__EXERCISE AIM__.
In the listing below, start your output at the line with "Excel – Data" and end it after the line with "- Tracked **length", copying every line exactly.

__SOURCE DATA__.
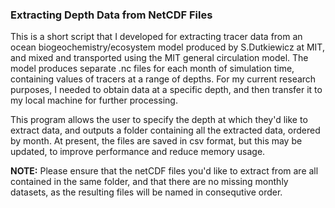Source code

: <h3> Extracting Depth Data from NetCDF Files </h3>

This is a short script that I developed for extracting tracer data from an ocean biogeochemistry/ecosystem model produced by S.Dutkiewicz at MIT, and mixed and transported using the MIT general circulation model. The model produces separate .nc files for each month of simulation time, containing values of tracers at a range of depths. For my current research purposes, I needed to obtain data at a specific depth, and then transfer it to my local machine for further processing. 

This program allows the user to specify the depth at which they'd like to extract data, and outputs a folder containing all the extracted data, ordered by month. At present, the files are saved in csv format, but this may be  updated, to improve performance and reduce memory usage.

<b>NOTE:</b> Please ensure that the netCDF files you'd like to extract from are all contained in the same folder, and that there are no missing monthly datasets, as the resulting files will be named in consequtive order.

* * *

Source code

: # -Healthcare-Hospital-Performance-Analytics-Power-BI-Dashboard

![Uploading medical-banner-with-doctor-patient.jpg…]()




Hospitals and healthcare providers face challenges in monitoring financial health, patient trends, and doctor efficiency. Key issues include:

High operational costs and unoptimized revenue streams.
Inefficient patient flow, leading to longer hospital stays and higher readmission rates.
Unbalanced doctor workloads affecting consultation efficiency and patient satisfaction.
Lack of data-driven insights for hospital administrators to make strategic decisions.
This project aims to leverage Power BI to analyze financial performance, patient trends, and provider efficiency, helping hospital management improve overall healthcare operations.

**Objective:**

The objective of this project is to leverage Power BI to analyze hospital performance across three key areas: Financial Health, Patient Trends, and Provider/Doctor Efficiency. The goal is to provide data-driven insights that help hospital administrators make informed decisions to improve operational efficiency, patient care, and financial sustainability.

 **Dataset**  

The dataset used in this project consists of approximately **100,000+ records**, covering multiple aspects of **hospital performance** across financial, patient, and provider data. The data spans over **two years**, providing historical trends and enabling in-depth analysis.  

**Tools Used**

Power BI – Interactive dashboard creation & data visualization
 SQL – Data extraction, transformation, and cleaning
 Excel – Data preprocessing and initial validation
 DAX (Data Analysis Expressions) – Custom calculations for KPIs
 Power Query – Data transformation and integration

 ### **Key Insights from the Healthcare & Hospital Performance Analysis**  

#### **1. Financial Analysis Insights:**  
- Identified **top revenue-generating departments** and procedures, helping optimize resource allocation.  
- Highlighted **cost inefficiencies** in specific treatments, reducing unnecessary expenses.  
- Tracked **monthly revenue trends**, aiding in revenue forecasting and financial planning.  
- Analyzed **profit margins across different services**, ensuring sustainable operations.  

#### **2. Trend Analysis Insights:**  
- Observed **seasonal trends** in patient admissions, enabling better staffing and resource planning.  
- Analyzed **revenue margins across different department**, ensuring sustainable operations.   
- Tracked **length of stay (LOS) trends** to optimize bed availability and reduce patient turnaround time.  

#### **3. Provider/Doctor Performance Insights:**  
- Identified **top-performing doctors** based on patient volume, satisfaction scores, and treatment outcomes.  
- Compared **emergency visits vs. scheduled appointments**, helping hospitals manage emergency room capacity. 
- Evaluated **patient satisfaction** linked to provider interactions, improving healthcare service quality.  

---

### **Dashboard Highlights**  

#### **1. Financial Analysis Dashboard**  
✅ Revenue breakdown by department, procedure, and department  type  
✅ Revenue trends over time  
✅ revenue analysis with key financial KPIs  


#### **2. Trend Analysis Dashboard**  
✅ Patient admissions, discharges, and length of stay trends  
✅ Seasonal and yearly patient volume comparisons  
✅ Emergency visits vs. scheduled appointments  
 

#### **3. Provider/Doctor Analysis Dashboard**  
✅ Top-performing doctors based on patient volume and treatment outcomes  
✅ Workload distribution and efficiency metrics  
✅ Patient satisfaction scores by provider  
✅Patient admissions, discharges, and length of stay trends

__ANSWER BOX__.
 Excel – Data preprocessing and initial validation
 DAX (Data Analysis Expressions) – Custom calculations for KPIs
 Power Query – Data transformation and integration

 ### **Key Insights from the Healthcare & Hospital Performance Analysis**  

#### **1. Financial Analysis Insights:**  
- Identified **top revenue-generating departments** and procedures, helping optimize resource allocation.  
- Highlighted **cost inefficiencies** in specific treatments, reducing unnecessary expenses.  
- Tracked **monthly revenue trends**, aiding in revenue forecasting and financial planning.  
- Analyzed **profit margins across different services**, ensuring sustainable operations.  

#### **2. Trend Analysis Insights:**  
- Observed **seasonal trends** in patient admissions, enabling better staffing and resource planning.  
- Analyzed **revenue margins across different department**, ensuring sustainable operations.   
- Tracked **length of stay (LOS) trends** to optimize bed availability and reduce patient turnaround time.  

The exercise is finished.